I was looking back through some old tech stories last night when I came across one on cellphone tracking. Maybe you remember the story?

A few years ago, an iPhone user found his phone was compiling a list of cell towers he’d pinged and when. He even plotted his iPhone derived itinerary on a map (above).

It’s obvious, your cell carrier has to know where you are to deliver calls. What was surprising was the ‘dossier’ being kept. A lot of people were upset.

Here’s where I was wrong. I said cell companies could do that tracking, but not the government. After all, there’s the 4th Amendment.

Now we have Edward Snowden’s revelations. I feel like a sap. My script was very naive.

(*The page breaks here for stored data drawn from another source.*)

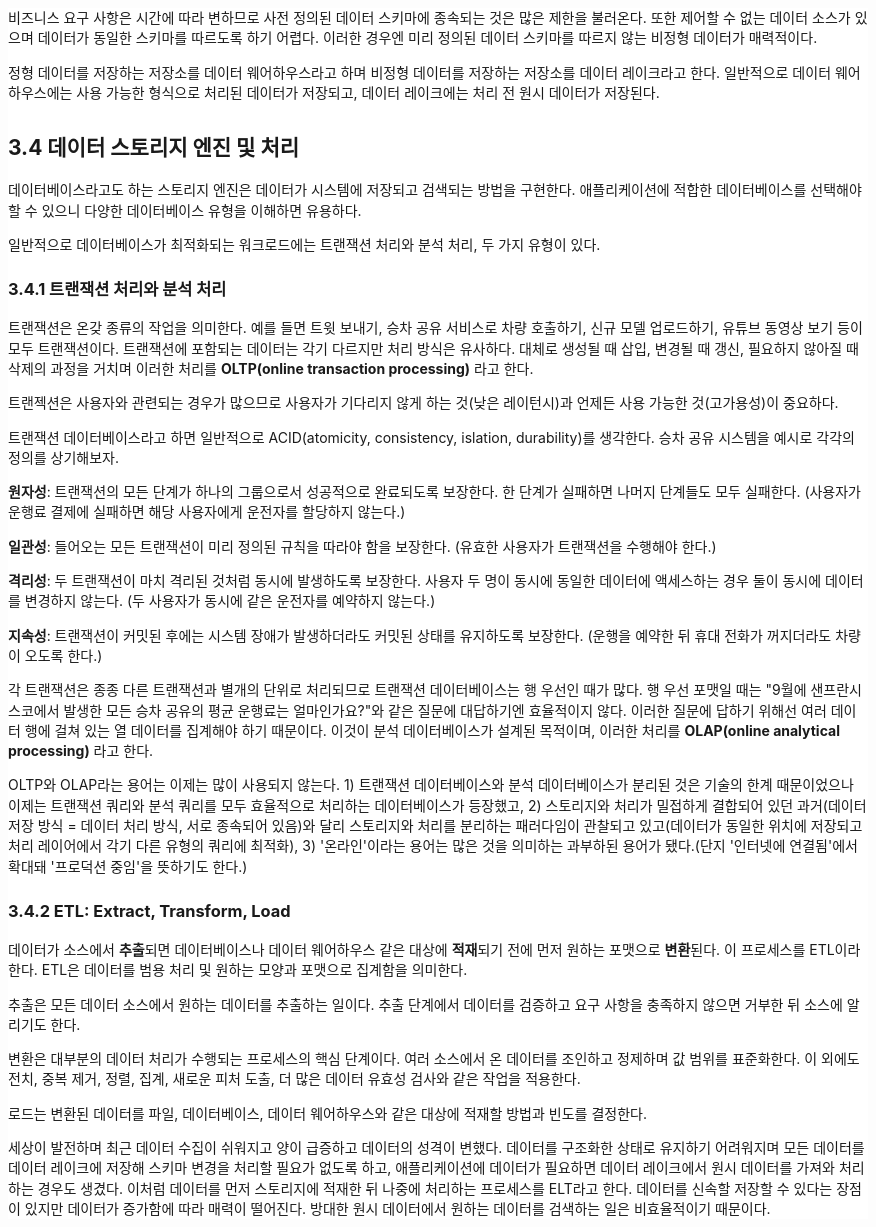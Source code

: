 비즈니스 요구 사항은 시간에 따라 변하므로 사전 정의된 데이터 스키마에 종속되는 것은 많은 제한을 불러온다. 또한 제어할 수 없는 데이터 소스가 있으며 데이터가 동일한 스키마를 따르도록 하기 어렵다. 이러한 경우엔 미리 정의된 데이터 스키마를 따르지 않는 비정형 데이터가 매력적이다.

정형 데이터를 저장하는 저장소를 데이터 웨어하우스라고 하며 비정형 데이터를 저장하는 저장소를 데이터 레이크라고 한다. 일반적으로 데이터 웨어하우스에는 사용 가능한 형식으로 처리된 데이터가 저장되고, 데이터 레이크에는 처리 전 원시 데이터가 저장된다.

## 3.4 데이터 스토리지 엔진 및 처리

데이터베이스라고도 하는 스토리지 엔진은 데이터가 시스템에 저장되고 검색되는 방법을 구현한다. 애플리케이션에 적합한 데이터베이스를 선택해야 할 수 있으니 다양한 데이터베이스 유형을 이해하면 유용하다.

일반적으로 데이터베이스가 최적화되는 워크로드에는 트랜잭션 처리와 분석 처리, 두 가지 유형이 있다.

### 3.4.1 트랜잭션 처리와 분석 처리

트랜잭션은 온갖 종류의 작업을 의미한다. 예를 들면 트윗 보내기, 승차 공유 서비스로 차량 호출하기, 신규 모델 업로드하기, 유튜브 동영상 보기 등이 모두 트랜잭션이다. 트랜잭션에 포함되는 데이터는 각기 다르지만 처리 방식은 유사하다. 대체로 생성될 때 삽입, 변경될 때 갱신, 필요하지 않아질 때 삭제의 과정을 거치며 이러한 처리를 **OLTP(online transaction processing)** 라고 한다.

트랜젝션은 사용자와 관련되는 경우가 많으므로 사용자가 기다리지 않게 하는 것(낮은 레이턴시)과 언제든 사용 가능한 것(고가용성)이 중요하다.

트랜잭션 데이터베이스라고 하면 일반적으로 ACID(atomicity, consistency, islation, durability)를 생각한다. 승차 공유 시스템을 예시로 각각의 정의를 상기해보자.

**원자성**: 트랜잭션의 모든 단계가 하나의 그룹으로서 성공적으로 완료되도록 보장한다. 한 단계가 실패하면 나머지 단계들도 모두 실패한다. (사용자가 운행료 결제에 실패하면 해당 사용자에게 운전자를 할당하지 않는다.)

**일관성**: 들어오는 모든 트랜잭션이 미리 정의된 규칙을 따라야 함을 보장한다. (유효한 사용자가 트랜잭션을 수행해야 한다.)

**격리성**: 두 트랜잭션이 마치 격리된 것처럼 동시에 발생하도록 보장한다. 사용자 두 명이 동시에 동일한 데이터에 액세스하는 경우 둘이 동시에 데이터를 변경하지 않는다. (두 사용자가 동시에 같은 운전자를 예약하지 않는다.)

**지속성**: 트랜잭션이 커밋된 후에는 시스템 장애가 발생하더라도 커밋된 상태를 유지하도록 보장한다. (운행을 예약한 뒤 휴대 전화가 꺼지더라도 차량이 오도록 한다.)

각 트랜잭션은 종종 다른 트랜잭션과 별개의 단위로 처리되므로 트랜잭션 데이터베이스는 행 우선인 때가 많다. 행 우선 포맷일 때는 "9월에 샌프란시스코에서 발생한 모든 승차 공유의 평균 운행료는 얼마인가요?"와 같은 질문에 대답하기엔 효율적이지 않다. 이러한 질문에 답하기 위해선 여러 데이터 행에 걸쳐 있는 열 데이터를 집계해야 하기 때문이다. 이것이 분석 데이터베이스가 설계된 목적이며, 이러한 처리를 **OLAP(online analytical processing)** 라고 한다.

OLTP와 OLAP라는 용어는 이제는 많이 사용되지 않는다. 1) 트랜잭션 데이터베이스와 분석 데이터베이스가 분리된 것은 기술의 한계 때문이었으나 이제는 트랜잭션 쿼리와 분석 쿼리를 모두 효율적으로 처리하는 데이터베이스가 등장했고, 2) 스토리지와 처리가 밀접하게 결합되어 있던 과거(데이터 저장 방식 = 데이터 처리 방식, 서로 종속되어 있음)와 달리 스토리지와 처리를 분리하는 패러다임이 관찰되고 있고(데이터가 동일한 위치에 저장되고 처리 레이어에서 각기 다른 유형의 쿼리에 최적화), 3) '온라인'이라는 용어는 많은 것을 의미하는 과부하된 용어가 됐다.(단지 '인터넷에 연결됨'에서 확대돼 '프로덕션 중임'을 뜻하기도 한다.)

### 3.4.2 ETL: Extract, Transform, Load

데이터가 소스에서 **추출**되면 데이터베이스나 데이터 웨어하우스 같은 대상에 **적재**되기 전에 먼저 원하는 포맷으로 **변환**된다. 이 프로세스를 ETL이라 한다. ETL은 데이터를 범용 처리 및 원하는 모양과 포맷으로 집계함을 의미한다.

추출은 모든 데이터 소스에서 원하는 데이터를 추출하는 일이다. 추출 단계에서 데이터를 검증하고 요구 사항을 충족하지 않으면 거부한 뒤 소스에 알리기도 한다.

변환은 대부분의 데이터 처리가 수행되는 프로세스의 핵심 단계이다. 여러 소스에서 온 데이터를 조인하고 정제하며 값 범위를 표준화한다. 이 외에도 전치, 중복 제거, 정렬, 집계, 새로운 피처 도출, 더 많은 데이터 유효성 검사와 같은 작업을 적용한다.

로드는 변환된 데이터를 파일, 데이터베이스, 데이터 웨어하우스와 같은 대상에 적재할 방법과 빈도를 결정한다.

세상이 발전하며 최근 데이터 수집이 쉬워지고 양이 급증하고 데이터의 성격이 변했다. 데이터를 구조화한 상태로 유지하기 어려워지며 모든 데이터를 데이터 레이크에 저장해 스키마 변경을 처리할 필요가 없도록 하고, 애플리케이션에 데이터가 필요하면 데이터 레이크에서 원시 데이터를 가져와 처리하는 경우도 생겼다. 이처럼 데이터를 먼저 스토리지에 적재한 뒤 나중에 처리하는 프로세스를 ELT라고 한다. 데이터를 신속할 저장할 수 있다는 장점이 있지만 데이터가 증가함에 따라 매력이 떨어진다. 방대한 원시 데이터에서 원하는 데이터를 검색하는 일은 비효율적이기 때문이다.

I’d rather not be enough of a cynic to see conspiracy everywhere. I’d rather not be so jaded I can’t believe denials from those in the know. I was played. We were all played.

It’s tough not to be jaded and cynical now.

5 thoughts on “Boy Was I Wrong”

  1. I was just on a news site that proclaimed that (HORRORS!) the government had kept track of Viet Nam protestors, and MLK and Muhammad Ali. I got on to the comments board and asked if this was really news since it had all come out in the ’70s.
    The government, for all its inefficiency and faults, is typically way ahead of the commercial world in technology. There’s very little I’d be surprised at their doing. But that doesn’t mean I’m particularly jaded or cynical either. Rather I tend to think of myself as a realist.

  2. I recall the story you told on the news about iPhones. It doesn’t surprise me in the least what the government is doing. In some respects I think it is a good idea, especially you could be living next door to a terrorist. After 9/11, things had to change or we could suffer from another 9/11 attack.

  3. Younger generations think they’re preserving, or even gaining, freedoms….but I see just the opposite. Privacy is now just a myth. The government knows who we communicate with, what we buy, what books we read, what we watch on TV and the computer, and precisely when we do it all. Our health records aren’t sacred, our GPS guides us with government-owned equipment, and they seem to have free reign to search whomever and wherever in the name of “homeland security”.
    I know our lives had to change after 9-11, and I know some extra precautions have to be taken, but I think we may be going too far.